# Task details:
Your reply should reproduce the data below without a single alteration, apart from dropping the images.

Provided material section start

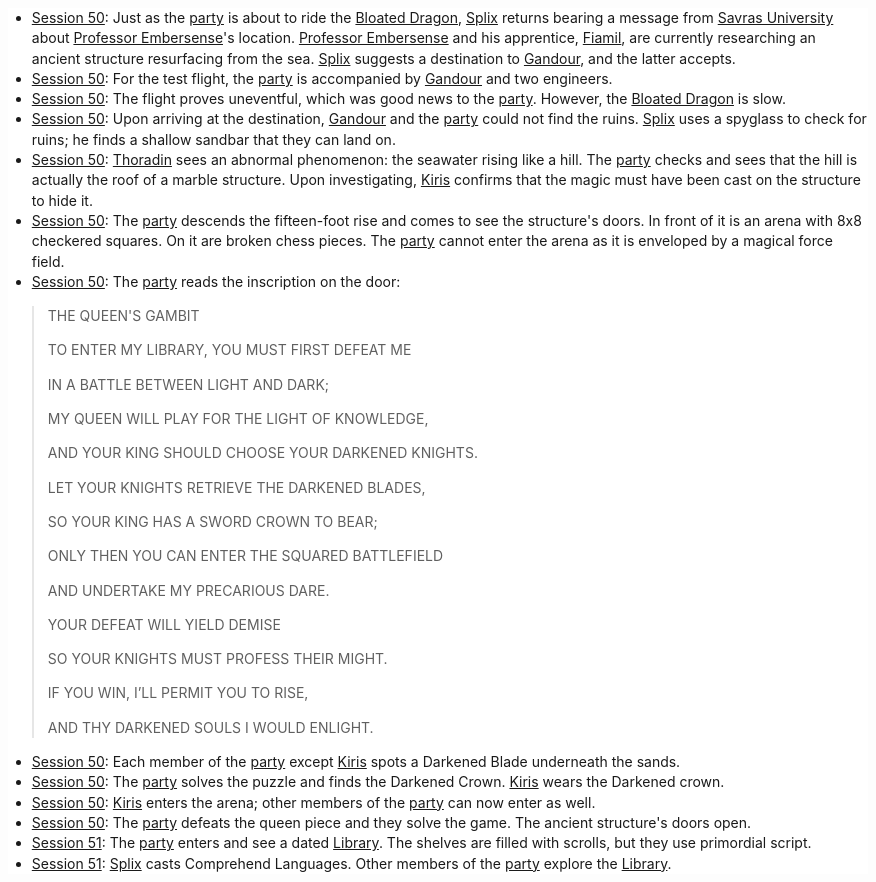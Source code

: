 - [Session 50](../Session%20Log/Session%2050.md): Just as the [party](Seven%20Up....md) is about to ride the [Bloated Dragon](Bloated%20Dragon.md), [Splix](Spraugh%20'Splix'%20Calix.md) returns bearing a message from [Savras University](Savras%20University.md) about [Professor Embersense](Dorfir%20Embersense.md)'s location. [Professor Embersense](Dorfir%20Embersense.md) and his apprentice, [Fiamil](Fiamil%20Underwood.md), are currently researching an ancient structure resurfacing from the sea. [Splix](Spraugh%20'Splix'%20Calix.md) suggests a destination to [Gandour](Gandour%20Ironfleet.md), and the latter accepts.
- [Session 50](../Session%20Log/Session%2050.md): For the test flight, the [party](Seven%20Up....md) is accompanied by [Gandour](Gandour%20Ironfleet.md) and two engineers.
- [Session 50](../Session%20Log/Session%2050.md): The flight proves uneventful, which was good news to the [party](Seven%20Up....md). However, the [Bloated Dragon](Bloated%20Dragon.md) is slow.
- [Session 50](../Session%20Log/Session%2050.md): Upon arriving at the destination, [Gandour](Gandour%20Ironfleet.md) and the [party](Seven%20Up....md) could not find the ruins. [Splix](Spraugh%20'Splix'%20Calix.md) uses a spyglass to check for ruins; he finds a shallow sandbar that they can land on.
- [Session 50](../Session%20Log/Session%2050.md): [Thoradin](Thoradin%20Goodman.md) sees an abnormal phenomenon: the seawater rising like a hill. The [party](Seven%20Up....md) checks and sees that the hill is actually the roof of a marble structure. Upon investigating, [Kiris](Kiris%20Acquermann.md) confirms that the magic must have been cast on the structure to hide it.
- [Session 50](../Session%20Log/Session%2050.md): The [party](Seven%20Up....md) descends the fifteen-foot rise and comes to see the structure's doors. In front of it is an arena with 8x8 checkered squares. On it are broken chess pieces. The [party](Seven%20Up....md) cannot enter the arena as it is enveloped by a magical force field.
- [Session 50](../Session%20Log/Session%2050.md): The [party](Seven%20Up....md) reads the inscription on the door:
> THE QUEEN'S GAMBIT
>
> TO ENTER MY LIBRARY, YOU MUST FIRST DEFEAT ME
>
> IN A BATTLE BETWEEN LIGHT AND DARK;
>
> MY QUEEN WILL PLAY FOR THE LIGHT OF KNOWLEDGE,
>
> AND YOUR KING SHOULD CHOOSE YOUR DARKENED KNIGHTS.
>
> LET YOUR KNIGHTS RETRIEVE THE DARKENED BLADES,
>
> SO YOUR KING HAS A SWORD CROWN TO BEAR;
>
> ONLY THEN YOU CAN ENTER THE SQUARED BATTLEFIELD
>
> AND UNDERTAKE MY PRECARIOUS DARE.
>
> YOUR DEFEAT WILL YIELD DEMISE
>
> SO YOUR KNIGHTS MUST PROFESS THEIR MIGHT.
>
> IF YOU WIN, I’LL PERMIT YOU TO RISE,
>
> AND THY DARKENED SOULS I WOULD ENLIGHT.
- [Session 50](../Session%20Log/Session%2050.md): Each member of the [party](Seven%20Up....md) except [Kiris](Kiris%20Acquermann.md) spots a Darkened Blade underneath the sands.
- [Session 50](../Session%20Log/Session%2050.md): The [party](Seven%20Up....md) solves the puzzle and finds the Darkened Crown. [Kiris](Kiris%20Acquermann.md) wears the Darkened crown.
- [Session 50](../Session%20Log/Session%2050.md): [Kiris](Kiris%20Acquermann.md) enters the arena; other members of the [party](Seven%20Up....md) can now enter as well.
- [Session 50](../Session%20Log/Session%2050.md): The [party](Seven%20Up....md) defeats the queen piece and they solve the game. The ancient structure's doors open.
- [Session 51](../Session%20Log/Session%2051.md): The [party](Seven%20Up....md) enters and see a dated [Library](Sunken%20Library.md). The shelves are filled with scrolls, but they use primordial script.
- [Session 51](../Session%20Log/Session%2051.md): [Splix](Spraugh%20'Splix'%20Calix.md) casts Comprehend Languages. Other members of the [party](Seven%20Up....md) explore the [Library](Sunken%20Library.md).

Provided material section end

# Response area:
Source code

: - [Session 50](../Session%20Log/Session%2050.md): Just as the [party](Seven%20Up....md) is about to ride the [Bloated Dragon](Bloated%20Dragon.md), [Splix](Spraugh%20'Splix'%20Calix.md) returns bearing a message from [Savras University](Savras%20University.md) about [Professor Embersense](Dorfir%20Embersense.md)'s location. [Professor Embersense](Dorfir%20Embersense.md) and his apprentice, [Fiamil](Fiamil%20Underwood.md), are currently researching an ancient structure resurfacing from the sea. [Splix](Spraugh%20'Splix'%20Calix.md) suggests a destination to [Gandour](Gandour%20Ironfleet.md), and the latter accepts.
- [Session 50](../Session%20Log/Session%2050.md): For the test flight, the [party](Seven%20Up....md) is accompanied by [Gandour](Gandour%20Ironfleet.md) and two engineers.
- [Session 50](../Session%20Log/Session%2050.md): The flight proves uneventful, which was good news to the [party](Seven%20Up....md). However, the [Bloated Dragon](Bloated%20Dragon.md) is slow.
- [Session 50](../Session%20Log/Session%2050.md): Upon arriving at the destination, [Gandour](Gandour%20Ironfleet.md) and the [party](Seven%20Up....md) could not find the ruins. [Splix](Spraugh%20'Splix'%20Calix.md) uses a spyglass to check for ruins; he finds a shallow sandbar that they can land on.
- [Session 50](../Session%20Log/Session%2050.md): [Thoradin](Thoradin%20Goodman.md) sees an abnormal phenomenon: the seawater rising like a hill. The [party](Seven%20Up....md) checks and sees that the hill is actually the roof of a marble structure. Upon investigating, [Kiris](Kiris%20Acquermann.md) confirms that the magic must have been cast on the structure to hide it.
- [Session 50](../Session%20Log/Session%2050.md): The [party](Seven%20Up....md) descends the fifteen-foot rise and comes to see the structure's doors. In front of it is an arena with 8x8 checkered squares. On it are broken chess pieces. The [party](Seven%20Up....md) cannot enter the arena as it is enveloped by a magical force field.
- [Session 50](../Session%20Log/Session%2050.md): The [party](Seven%20Up....md) reads the inscription on the door:
> THE QUEEN'S GAMBIT
>
> TO ENTER MY LIBRARY, YOU MUST FIRST DEFEAT ME
>
> IN A BATTLE BETWEEN LIGHT AND DARK;
>
> MY QUEEN WILL PLAY FOR THE LIGHT OF KNOWLEDGE,
>
> AND YOUR KING SHOULD CHOOSE YOUR DARKENED KNIGHTS.
>
> LET YOUR KNIGHTS RETRIEVE THE DARKENED BLADES,
>
> SO YOUR KING HAS A SWORD CROWN TO BEAR;
>
> ONLY THEN YOU CAN ENTER THE SQUARED BATTLEFIELD
>
> AND UNDERTAKE MY PRECARIOUS DARE.
>
> YOUR DEFEAT WILL YIELD DEMISE
>
> SO YOUR KNIGHTS MUST PROFESS THEIR MIGHT.
>
> IF YOU WIN, I’LL PERMIT YOU TO RISE,
>
> AND THY DARKENED SOULS I WOULD ENLIGHT.
- [Session 50](../Session%20Log/Session%2050.md): Each member of the [party](Seven%20Up....md) except [Kiris](Kiris%20Acquermann.md) spots a Darkened Blade underneath the sands.
- [Session 50](../Session%20Log/Session%2050.md): The [party](Seven%20Up....md) solves the puzzle and finds the Darkened Crown. [Kiris](Kiris%20Acquermann.md) wears the Darkened crown.
- [Session 50](../Session%20Log/Session%2050.md): [Kiris](Kiris%20Acquermann.md) enters the arena; other members of the [party](Seven%20Up....md) can now enter as well.
- [Session 50](../Session%20Log/Session%2050.md): The [party](Seven%20Up....md) defeats the queen piece and they solve the game. The ancient structure's doors open.
- [Session 51](../Session%20Log/Session%2051.md): The [party](Seven%20Up....md) enters and see a dated [Library](Sunken%20Library.md). The shelves are filled with scrolls, but they use primordial script.
- [Session 51](../Session%20Log/Session%2051.md): [Splix](Spraugh%20'Splix'%20Calix.md) casts Comprehend Languages. Other members of the [party](Seven%20Up....md) explore the [Library](Sunken%20Library.md).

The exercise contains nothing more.